L. ZHANG1, X. LI1, J. LIU1, H. WEI1, C. LI1, A. HUANG2, C. ZHENG1, Q. LIU1

1Department of Biochemistry, Southern University of Science and Technology, Shenzhen, China, 2Union Hospital, Tongji Medical College, Huazhong University of Science and Technology, Wuhan, China

Meeting: 2022 American Transplant Congress

Abstract number: 9027

Keywords: Allorecognition, Antigen presentation, Graft survival

Topic: Basic Science » Basic Science » 03 - Antigen Presentation / Allorecognition / Dendritic Cells

Session Information

Session Name: Late Breaking: Basic / Translational

Session Type: Rapid Fire Oral Abstract

Date: Monday, June 6, 2022

Session Time: 3:30pm-5:00pm

 Presentation Time: 4:20pm-4:30pm

Location: Hynes Room 313

*Purpose: Our previous evidence suggests donor dendritic cell (DC)-derived exosomes cross-dress recipient DC after heart transplantation in mice. This process plays a critical role in alloantigen presentation and acute rejection initiation. However, the mechanisms by which donor-DC derived exosomes bind recipient DC are yet to be known.

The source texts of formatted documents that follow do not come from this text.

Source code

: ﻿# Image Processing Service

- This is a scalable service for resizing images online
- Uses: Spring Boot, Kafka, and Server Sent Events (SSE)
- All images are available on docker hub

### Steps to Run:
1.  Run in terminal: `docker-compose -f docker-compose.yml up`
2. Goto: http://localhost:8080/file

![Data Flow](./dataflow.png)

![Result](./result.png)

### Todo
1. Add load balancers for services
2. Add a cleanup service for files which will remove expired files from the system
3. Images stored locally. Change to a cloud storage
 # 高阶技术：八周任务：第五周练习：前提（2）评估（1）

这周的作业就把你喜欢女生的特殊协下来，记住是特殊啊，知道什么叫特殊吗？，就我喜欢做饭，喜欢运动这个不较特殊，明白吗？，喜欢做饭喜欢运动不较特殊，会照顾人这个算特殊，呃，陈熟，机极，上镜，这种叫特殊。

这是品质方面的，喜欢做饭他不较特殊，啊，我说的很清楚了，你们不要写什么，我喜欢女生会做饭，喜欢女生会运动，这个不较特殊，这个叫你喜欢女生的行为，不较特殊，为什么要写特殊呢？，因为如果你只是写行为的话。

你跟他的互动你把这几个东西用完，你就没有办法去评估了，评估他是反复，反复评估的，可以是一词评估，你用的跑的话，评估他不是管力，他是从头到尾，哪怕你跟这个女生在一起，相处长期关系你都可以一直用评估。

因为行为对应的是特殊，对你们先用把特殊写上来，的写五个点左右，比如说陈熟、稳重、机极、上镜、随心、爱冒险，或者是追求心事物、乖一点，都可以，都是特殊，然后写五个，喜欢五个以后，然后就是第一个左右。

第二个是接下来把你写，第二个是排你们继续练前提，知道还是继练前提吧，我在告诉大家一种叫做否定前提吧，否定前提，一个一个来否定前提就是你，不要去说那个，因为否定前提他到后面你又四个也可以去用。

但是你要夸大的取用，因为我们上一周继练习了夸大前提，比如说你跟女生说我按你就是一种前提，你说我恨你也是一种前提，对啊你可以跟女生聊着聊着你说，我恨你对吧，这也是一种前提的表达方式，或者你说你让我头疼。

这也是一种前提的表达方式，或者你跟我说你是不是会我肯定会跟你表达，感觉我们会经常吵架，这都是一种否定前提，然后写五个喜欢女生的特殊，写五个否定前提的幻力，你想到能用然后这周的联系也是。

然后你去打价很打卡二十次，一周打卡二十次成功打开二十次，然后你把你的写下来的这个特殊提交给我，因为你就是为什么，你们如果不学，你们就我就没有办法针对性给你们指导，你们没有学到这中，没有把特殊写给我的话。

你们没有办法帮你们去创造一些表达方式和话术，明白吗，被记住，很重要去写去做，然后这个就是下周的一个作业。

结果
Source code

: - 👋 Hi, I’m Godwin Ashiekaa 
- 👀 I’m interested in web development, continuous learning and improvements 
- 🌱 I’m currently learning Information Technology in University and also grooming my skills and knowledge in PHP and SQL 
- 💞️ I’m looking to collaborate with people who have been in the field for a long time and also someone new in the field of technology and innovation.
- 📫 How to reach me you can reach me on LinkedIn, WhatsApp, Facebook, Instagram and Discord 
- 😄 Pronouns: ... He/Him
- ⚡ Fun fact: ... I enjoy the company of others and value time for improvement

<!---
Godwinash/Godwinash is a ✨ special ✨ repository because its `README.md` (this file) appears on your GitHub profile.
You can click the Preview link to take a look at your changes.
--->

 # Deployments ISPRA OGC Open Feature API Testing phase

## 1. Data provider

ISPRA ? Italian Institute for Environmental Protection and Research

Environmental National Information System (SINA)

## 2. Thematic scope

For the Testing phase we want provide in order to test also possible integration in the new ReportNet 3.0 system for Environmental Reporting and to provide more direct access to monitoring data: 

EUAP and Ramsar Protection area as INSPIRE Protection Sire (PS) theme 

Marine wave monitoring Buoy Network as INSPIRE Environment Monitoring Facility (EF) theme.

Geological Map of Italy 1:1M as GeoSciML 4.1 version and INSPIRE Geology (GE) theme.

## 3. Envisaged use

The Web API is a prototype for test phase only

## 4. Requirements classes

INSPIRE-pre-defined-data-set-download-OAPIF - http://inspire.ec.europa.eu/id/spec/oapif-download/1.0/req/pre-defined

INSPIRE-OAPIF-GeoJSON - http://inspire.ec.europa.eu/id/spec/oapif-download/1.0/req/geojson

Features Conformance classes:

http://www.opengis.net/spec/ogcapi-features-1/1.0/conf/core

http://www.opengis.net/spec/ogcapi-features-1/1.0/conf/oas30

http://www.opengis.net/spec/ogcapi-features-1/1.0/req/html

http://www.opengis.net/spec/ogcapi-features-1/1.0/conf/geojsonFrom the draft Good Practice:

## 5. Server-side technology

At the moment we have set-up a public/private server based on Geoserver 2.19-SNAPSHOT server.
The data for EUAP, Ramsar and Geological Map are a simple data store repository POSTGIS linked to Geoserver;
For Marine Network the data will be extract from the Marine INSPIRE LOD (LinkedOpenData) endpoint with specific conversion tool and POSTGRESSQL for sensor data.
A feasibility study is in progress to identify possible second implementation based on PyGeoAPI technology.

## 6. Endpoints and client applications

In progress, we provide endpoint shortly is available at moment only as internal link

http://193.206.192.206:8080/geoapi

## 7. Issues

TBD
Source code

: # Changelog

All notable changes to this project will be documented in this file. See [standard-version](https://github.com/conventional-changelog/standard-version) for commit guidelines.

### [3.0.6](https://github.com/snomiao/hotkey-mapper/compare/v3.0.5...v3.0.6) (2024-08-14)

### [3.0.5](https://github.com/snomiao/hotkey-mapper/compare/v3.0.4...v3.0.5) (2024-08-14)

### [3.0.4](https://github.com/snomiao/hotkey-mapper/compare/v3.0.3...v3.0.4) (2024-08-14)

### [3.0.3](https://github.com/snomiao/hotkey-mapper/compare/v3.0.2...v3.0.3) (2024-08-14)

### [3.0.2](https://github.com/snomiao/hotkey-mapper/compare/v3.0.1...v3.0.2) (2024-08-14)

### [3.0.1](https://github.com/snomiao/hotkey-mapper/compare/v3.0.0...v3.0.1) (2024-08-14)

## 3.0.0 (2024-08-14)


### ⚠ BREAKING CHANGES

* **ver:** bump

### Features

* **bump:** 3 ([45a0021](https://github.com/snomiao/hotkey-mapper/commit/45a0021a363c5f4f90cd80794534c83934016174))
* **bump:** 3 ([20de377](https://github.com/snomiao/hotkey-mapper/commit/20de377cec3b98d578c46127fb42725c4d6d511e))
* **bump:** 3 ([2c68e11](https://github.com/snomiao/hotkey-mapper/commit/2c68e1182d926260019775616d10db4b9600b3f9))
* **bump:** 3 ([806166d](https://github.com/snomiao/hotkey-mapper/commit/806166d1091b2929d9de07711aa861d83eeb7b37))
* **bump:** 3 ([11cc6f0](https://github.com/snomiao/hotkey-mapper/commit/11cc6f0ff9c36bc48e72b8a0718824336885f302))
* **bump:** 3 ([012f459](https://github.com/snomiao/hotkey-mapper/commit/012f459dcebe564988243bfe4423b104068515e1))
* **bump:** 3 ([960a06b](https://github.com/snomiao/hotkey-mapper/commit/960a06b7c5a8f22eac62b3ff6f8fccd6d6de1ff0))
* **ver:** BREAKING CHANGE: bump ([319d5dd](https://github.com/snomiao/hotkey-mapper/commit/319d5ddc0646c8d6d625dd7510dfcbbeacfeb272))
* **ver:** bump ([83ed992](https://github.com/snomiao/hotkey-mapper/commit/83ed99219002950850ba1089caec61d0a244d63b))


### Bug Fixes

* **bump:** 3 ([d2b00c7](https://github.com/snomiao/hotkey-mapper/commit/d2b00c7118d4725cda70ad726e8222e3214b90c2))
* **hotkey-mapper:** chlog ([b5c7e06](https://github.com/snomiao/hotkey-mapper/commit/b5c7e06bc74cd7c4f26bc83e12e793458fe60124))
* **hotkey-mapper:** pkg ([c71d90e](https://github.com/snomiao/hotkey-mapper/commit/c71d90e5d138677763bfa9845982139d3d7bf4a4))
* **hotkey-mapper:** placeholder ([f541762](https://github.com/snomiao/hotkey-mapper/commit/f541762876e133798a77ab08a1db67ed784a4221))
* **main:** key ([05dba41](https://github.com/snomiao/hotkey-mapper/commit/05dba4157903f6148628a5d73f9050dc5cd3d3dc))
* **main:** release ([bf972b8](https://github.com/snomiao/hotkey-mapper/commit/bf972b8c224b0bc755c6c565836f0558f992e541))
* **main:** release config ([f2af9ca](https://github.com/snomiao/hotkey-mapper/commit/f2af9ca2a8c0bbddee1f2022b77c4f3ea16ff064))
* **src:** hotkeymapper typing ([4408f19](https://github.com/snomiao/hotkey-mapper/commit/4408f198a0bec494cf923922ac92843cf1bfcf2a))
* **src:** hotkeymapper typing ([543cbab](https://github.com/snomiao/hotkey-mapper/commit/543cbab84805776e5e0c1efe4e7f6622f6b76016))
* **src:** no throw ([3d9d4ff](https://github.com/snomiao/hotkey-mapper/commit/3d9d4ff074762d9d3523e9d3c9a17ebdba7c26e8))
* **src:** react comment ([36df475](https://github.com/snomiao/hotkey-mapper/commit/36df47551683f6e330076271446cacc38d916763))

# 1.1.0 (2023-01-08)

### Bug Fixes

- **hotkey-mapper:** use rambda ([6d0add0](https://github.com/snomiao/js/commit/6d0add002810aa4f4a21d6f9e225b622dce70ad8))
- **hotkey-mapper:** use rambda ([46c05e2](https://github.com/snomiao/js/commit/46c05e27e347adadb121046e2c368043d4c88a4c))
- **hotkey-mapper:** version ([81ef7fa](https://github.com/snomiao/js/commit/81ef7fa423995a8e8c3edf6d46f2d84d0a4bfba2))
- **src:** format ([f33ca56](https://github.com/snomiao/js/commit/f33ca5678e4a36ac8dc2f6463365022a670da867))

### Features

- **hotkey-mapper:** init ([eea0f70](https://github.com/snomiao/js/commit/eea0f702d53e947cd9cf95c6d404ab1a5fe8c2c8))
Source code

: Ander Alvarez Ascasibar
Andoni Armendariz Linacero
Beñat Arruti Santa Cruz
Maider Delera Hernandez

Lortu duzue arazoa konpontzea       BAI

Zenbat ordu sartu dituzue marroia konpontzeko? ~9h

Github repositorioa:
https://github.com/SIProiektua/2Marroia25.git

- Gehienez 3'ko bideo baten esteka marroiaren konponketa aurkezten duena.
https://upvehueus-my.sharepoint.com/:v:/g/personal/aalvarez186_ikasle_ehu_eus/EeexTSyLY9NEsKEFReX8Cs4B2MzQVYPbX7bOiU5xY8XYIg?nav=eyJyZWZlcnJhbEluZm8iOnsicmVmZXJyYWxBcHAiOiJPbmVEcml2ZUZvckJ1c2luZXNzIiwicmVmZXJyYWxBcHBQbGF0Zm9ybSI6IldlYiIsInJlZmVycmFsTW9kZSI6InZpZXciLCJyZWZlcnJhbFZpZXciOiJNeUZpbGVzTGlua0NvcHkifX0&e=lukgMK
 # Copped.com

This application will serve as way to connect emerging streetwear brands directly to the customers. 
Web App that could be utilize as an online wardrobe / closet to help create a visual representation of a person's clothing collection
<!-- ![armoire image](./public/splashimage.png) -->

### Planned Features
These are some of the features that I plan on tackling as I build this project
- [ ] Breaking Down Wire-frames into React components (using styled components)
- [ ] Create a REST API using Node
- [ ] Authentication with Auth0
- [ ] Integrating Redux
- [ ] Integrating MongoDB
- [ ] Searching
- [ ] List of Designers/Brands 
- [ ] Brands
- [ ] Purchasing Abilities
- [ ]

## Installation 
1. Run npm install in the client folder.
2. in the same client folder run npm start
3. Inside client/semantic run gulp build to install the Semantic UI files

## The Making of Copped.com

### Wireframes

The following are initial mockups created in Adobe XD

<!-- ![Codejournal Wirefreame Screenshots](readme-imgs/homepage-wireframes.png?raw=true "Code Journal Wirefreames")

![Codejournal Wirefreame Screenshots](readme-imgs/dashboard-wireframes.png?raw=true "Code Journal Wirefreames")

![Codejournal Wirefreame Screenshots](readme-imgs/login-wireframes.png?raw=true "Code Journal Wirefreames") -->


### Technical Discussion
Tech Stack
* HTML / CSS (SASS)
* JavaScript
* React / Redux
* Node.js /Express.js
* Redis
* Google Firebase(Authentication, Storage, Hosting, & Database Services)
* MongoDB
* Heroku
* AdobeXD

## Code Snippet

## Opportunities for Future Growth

*Methods: To generate donor DC-derived exosomes, C57BL/6 bone marrow-derived DCs (BMDC) are cultured with exosome-free medium and matured by with IFN-γ, IL-1β, TNF-α, CpG, and Poly(I:C) on day 6. Supernatant is collected 48 h later for exosome extraction with an enrichment kit. 4 groups of samples are studied with proteomic and protein-protein interaction (PPI) analysis, which include 1, exosomes from donor immature BMDC (donor immature exosomes); 2, EVs from mature BMDCs (donor mature exosomes); 3, C57BL/6 immature BMDCs (recipient imDC); and 4, B6 mature BMDCs (recipient mDC, matured with the method above).

*Results: Proteomic study of donor DC-derived exosomes reveals over 2700 proteins in the cargoes with quantitativedifference between mature and immature exosomes (89 proteins up-regulated and 34 proteins down-regulated). Similar difference occurs between recipient imDC and mDC with 114 proteins up-regulated and 112 proteins down-regulated. Differences between DC groups and those from exosome groups do not overlap. PPI analysis indicates a large number of potential PPI between EV surface proteins and recipient cell membranes. There are around 720 PPI pairs when comparing either mature exosomes and mDC or mature exosomes and imDC. After excluding relatively low combined core score pairs and embracing co-interaction pairs (mature donor exosome surface proteins interacting with both recipient mDC and imDC), we gain 218 pairs of PPI.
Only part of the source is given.